Taken separately, these summer dustups are not going to decide the election. Taken together, they hand Scott an opportunity to enhance the narrative that Crist's actions don't match his rhetoric and that he cannot be trusted. Crist will have enough trouble explaining his various public policy epiphanies without handing Scott more ammunition.

To be fair, Scott has hit a few bumps himself.

Crist will surely remind Hispanic voters about Mike Fernandez, the prominent Scott fundraiser who abruptly left the campaign and said in an email that the governor's advisers do not understand the Hispanic community. And Crist capitalized on the Committee of 100's foolish decision to disinvite him from speaking to the business group, apparently at the request of the Scott camp. Crist's speech got more attention than it would have if he had delivered it privately to the business leaders, and it included some pretty smart policy proposals.

But Crist is the one on the defensive lately. If there were more confidence that his campaign was smoothly operating behind the scenes while these minor controversies fill Facebook and Twitter, that would be one thing. But Crist listens to few advisers besides his father and wife, and he relies more on his gut than sophisticated political strategies to raise money and target voters in the digital age.
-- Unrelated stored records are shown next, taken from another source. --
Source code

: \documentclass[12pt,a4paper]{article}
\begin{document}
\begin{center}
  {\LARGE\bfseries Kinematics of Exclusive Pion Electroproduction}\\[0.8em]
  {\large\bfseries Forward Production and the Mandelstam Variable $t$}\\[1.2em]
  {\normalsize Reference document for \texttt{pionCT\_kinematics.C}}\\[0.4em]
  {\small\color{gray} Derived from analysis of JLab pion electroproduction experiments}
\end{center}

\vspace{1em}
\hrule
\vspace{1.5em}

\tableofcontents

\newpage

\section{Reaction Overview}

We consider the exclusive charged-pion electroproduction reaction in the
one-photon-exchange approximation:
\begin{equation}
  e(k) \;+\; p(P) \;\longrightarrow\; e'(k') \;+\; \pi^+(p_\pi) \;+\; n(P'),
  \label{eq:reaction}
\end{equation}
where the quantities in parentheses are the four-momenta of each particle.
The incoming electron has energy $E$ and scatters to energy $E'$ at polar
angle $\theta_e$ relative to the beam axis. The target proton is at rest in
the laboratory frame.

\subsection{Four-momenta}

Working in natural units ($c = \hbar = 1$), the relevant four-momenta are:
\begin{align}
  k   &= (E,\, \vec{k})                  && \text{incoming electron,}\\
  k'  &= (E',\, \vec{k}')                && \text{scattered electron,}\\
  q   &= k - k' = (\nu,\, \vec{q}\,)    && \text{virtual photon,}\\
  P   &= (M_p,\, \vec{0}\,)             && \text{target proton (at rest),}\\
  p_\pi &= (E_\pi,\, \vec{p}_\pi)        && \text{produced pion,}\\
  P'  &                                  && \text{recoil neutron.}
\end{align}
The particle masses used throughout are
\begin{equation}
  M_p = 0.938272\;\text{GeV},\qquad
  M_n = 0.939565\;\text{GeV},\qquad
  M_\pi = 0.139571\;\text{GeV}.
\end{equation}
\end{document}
In baseball manager terms, that's a Sparky Anderson approach in a Joe Maddon era.

There is plenty of time for the governor's race to unfold and the momentum to shift back and forth. This could be much ado about nothing before a holiday week, when Floridians are thinking more about the beach, fireworks or heading to North Carolina. But getting the fundamentals down in the early days of summer can pay off in November, and Crist is off his game.